Macron, who is polling at about 60 percent against Le Pen, and who holds an 88 percent chance of winning on, which aggregates political futures market data, has a number of obstacles to victory in the second round. The Republicans, whose candidate Francois Fillon endorsed Macron, for example, chose instead to only release a statement urging members not to vote for Le Pen, as Barroso noted.

"This election is very interesting because this is the first time that you have no candidates from the mainstream parties going to the second round," Barroso pointed out, "which makes for very awkward endorsements, because you have parties still want to have a good showing in the deputy election that will take place in June."

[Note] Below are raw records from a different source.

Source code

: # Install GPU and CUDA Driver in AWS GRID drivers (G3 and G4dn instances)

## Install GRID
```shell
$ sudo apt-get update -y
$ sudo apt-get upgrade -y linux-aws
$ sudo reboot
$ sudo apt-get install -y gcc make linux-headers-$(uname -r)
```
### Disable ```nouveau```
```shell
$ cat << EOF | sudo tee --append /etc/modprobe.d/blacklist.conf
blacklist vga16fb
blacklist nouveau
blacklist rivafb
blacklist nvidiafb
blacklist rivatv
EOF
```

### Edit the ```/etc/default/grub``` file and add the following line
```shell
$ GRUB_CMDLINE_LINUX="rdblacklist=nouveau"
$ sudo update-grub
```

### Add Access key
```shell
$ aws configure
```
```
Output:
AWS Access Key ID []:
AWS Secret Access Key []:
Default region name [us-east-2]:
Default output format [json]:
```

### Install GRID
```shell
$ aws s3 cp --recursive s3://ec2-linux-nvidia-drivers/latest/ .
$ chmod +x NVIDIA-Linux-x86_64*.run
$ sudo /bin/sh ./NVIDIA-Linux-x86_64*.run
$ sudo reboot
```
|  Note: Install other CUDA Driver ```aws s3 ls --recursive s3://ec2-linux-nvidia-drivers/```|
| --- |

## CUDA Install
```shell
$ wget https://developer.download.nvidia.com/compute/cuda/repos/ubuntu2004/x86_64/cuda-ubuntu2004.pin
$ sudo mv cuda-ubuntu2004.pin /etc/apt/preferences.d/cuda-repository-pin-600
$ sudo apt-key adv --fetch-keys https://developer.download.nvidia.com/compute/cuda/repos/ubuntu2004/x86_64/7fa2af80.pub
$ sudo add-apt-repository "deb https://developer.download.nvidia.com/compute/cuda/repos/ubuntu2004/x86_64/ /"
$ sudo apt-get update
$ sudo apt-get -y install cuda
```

"They don't want to say, you know, the game is over," Barroso continued. "They need to keep campaigning because there is another election coming, but at the same time they need to support a different guy here."

Barroso warned that one of Macron's biggest challenges will be to avoid being portrayed as the candidate of the establishment. "this is Le Pen's main point of attack… Le Pen wants to portray herself as a presidency of change."

Hardy, the nonprofit consultant, also noted the possibility of strategic voting in the second round.

"Even some people, such as Fillon voters, who 'prefer' Macron to Le Pen by default may vote Le Pen to weaken his presidency," Hardy told Reason. "And some Mélenchon voters will vote Le Pen (the blue-collar contingent, specifically) rather than Macron. Some others will vote Macron on immigration policy alone."

"But if the polls hold true, as they did in round one, Macron is poised to win 60-40."